**Material for this exercise**.
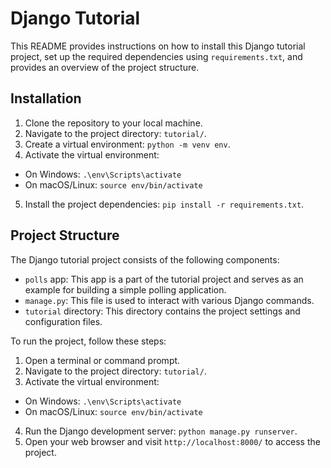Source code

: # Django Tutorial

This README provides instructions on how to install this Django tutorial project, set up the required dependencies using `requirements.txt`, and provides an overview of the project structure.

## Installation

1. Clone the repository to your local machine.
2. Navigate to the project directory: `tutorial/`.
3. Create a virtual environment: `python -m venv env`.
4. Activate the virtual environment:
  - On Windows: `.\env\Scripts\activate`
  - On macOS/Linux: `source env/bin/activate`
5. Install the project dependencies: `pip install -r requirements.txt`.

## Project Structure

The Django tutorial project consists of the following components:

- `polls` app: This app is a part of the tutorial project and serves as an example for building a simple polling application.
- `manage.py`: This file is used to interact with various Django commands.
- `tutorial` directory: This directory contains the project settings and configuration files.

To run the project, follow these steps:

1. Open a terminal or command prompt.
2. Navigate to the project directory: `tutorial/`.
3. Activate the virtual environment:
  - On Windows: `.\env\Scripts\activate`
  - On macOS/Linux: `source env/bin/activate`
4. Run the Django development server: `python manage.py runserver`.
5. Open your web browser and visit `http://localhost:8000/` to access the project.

**Assignment**. Make an exact copy of the records, pictures excluded.

**Reply**.
Source code

: # Django Tutorial

This README provides instructions on how to install this Django tutorial project, set up the required dependencies using `requirements.txt`, and provides an overview of the project structure.

## Installation

1. Clone the repository to your local machine.
2. Navigate to the project directory: `tutorial/`.
3. Create a virtual environment: `python -m venv env`.
4. Activate the virtual environment:
  - On Windows: `.\env\Scripts\activate`
  - On macOS/Linux: `source env/bin/activate`
5. Install the project dependencies: `pip install -r requirements.txt`.

## Project Structure

The Django tutorial project consists of the following components:

- `polls` app: This app is a part of the tutorial project and serves as an example for building a simple polling application.
- `manage.py`: This file is used to interact with various Django commands.
- `tutorial` directory: This directory contains the project settings and configuration files.

To run the project, follow these steps:

1. Open a terminal or command prompt.
2. Navigate to the project directory: `tutorial/`.
3. Activate the virtual environment:
  - On Windows: `.\env\Scripts\activate`
  - On macOS/Linux: `source env/bin/activate`
4. Run the Django development server: `python manage.py runserver`.
5. Open your web browser and visit `http://localhost:8000/` to access the project.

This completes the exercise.